Within the records below is a range that opens at the line with "minimum field value (multiplied by factor). \\" and closes at the line with "Bits 1-3: reserved.". Return that range word for word, both ends included, and only that range.

**SUPPLIED RECORDS**
= = = =

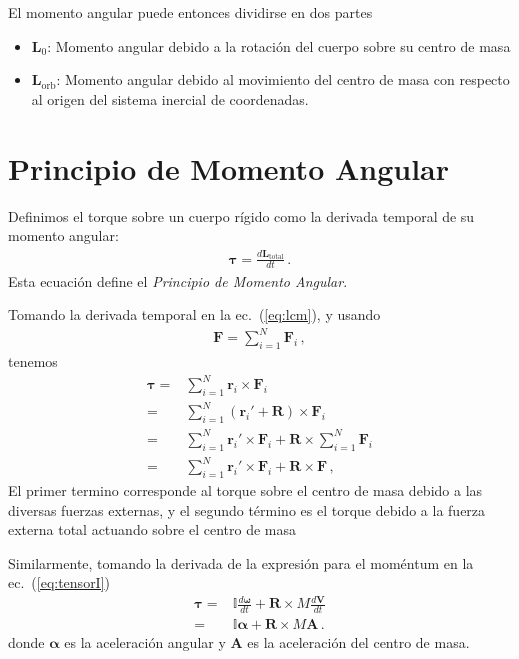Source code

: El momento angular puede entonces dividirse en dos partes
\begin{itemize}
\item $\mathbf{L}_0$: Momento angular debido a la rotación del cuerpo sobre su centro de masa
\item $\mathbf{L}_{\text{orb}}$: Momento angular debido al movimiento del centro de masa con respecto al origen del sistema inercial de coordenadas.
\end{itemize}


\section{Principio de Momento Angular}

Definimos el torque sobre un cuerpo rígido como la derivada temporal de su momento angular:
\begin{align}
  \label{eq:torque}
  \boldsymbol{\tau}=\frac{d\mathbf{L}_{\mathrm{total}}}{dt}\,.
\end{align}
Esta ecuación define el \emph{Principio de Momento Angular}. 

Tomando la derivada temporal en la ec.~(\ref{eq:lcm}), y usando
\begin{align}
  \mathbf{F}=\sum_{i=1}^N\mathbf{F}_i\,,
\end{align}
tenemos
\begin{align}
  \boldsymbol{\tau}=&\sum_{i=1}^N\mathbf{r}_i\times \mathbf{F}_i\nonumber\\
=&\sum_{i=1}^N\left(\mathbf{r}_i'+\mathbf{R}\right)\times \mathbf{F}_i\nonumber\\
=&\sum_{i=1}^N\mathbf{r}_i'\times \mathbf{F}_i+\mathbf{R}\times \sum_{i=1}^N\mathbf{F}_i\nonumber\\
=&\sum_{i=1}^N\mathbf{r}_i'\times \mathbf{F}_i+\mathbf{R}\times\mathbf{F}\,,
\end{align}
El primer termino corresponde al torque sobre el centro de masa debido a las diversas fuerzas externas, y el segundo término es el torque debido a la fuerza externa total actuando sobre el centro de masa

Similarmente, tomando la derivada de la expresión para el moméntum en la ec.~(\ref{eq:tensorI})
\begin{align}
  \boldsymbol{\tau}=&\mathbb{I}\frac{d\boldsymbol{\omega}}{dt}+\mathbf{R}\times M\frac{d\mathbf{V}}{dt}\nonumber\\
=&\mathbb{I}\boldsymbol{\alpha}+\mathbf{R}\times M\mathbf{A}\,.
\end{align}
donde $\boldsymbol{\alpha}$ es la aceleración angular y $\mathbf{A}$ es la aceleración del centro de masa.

= = = =

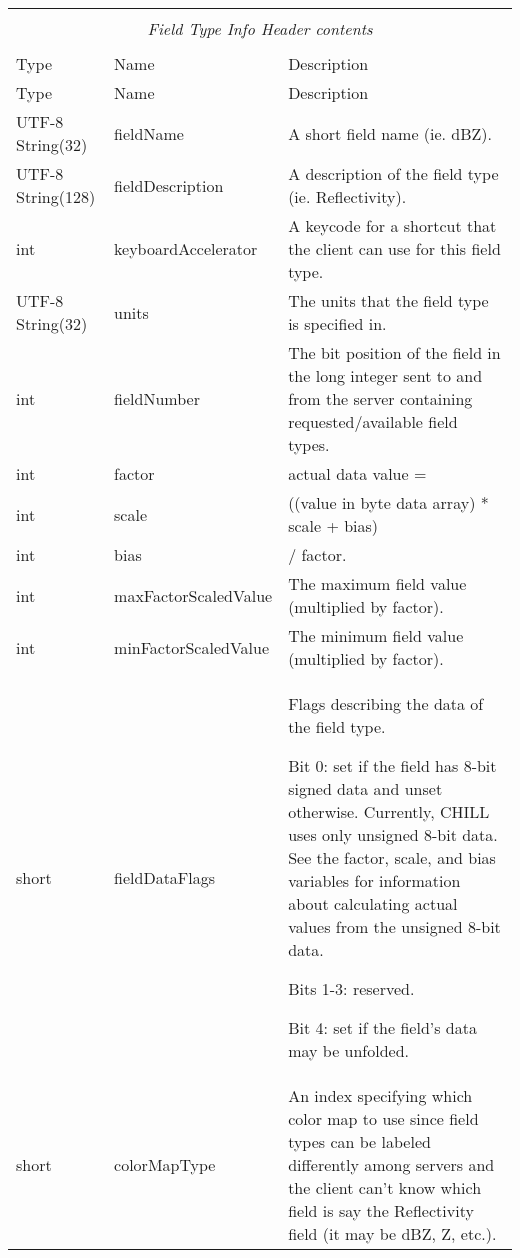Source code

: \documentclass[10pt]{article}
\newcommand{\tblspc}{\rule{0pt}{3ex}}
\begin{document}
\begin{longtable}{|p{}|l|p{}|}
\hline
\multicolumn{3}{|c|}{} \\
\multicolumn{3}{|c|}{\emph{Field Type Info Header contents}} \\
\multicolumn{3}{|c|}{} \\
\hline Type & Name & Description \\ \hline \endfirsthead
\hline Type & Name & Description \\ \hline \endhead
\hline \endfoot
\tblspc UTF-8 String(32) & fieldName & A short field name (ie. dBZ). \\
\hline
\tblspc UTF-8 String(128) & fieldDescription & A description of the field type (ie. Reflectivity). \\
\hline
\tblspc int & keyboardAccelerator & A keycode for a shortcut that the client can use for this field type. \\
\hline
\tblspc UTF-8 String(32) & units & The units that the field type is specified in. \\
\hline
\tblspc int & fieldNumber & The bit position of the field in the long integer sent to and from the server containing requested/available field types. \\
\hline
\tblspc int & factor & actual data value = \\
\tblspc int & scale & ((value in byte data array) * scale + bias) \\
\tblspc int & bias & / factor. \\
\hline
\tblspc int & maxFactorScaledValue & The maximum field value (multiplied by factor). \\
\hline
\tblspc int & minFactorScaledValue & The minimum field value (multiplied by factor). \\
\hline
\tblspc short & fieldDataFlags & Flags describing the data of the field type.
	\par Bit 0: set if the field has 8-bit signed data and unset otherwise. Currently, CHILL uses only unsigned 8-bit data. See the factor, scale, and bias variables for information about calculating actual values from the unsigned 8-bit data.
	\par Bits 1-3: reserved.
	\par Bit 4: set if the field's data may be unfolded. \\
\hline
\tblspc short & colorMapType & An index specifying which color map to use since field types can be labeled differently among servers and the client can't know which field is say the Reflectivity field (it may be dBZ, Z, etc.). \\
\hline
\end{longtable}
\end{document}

= = = =

**YOUR RESPONSE**
\tblspc int & minFactorScaledValue & The minimum field value (multiplied by factor). \\
\hline
\tblspc short & fieldDataFlags & Flags describing the data of the field type.
	\par Bit 0: set if the field has 8-bit signed data and unset otherwise. Currently, CHILL uses only unsigned 8-bit data. See the factor, scale, and bias variables for information about calculating actual values from the unsigned 8-bit data.
	\par Bits 1-3: reserved.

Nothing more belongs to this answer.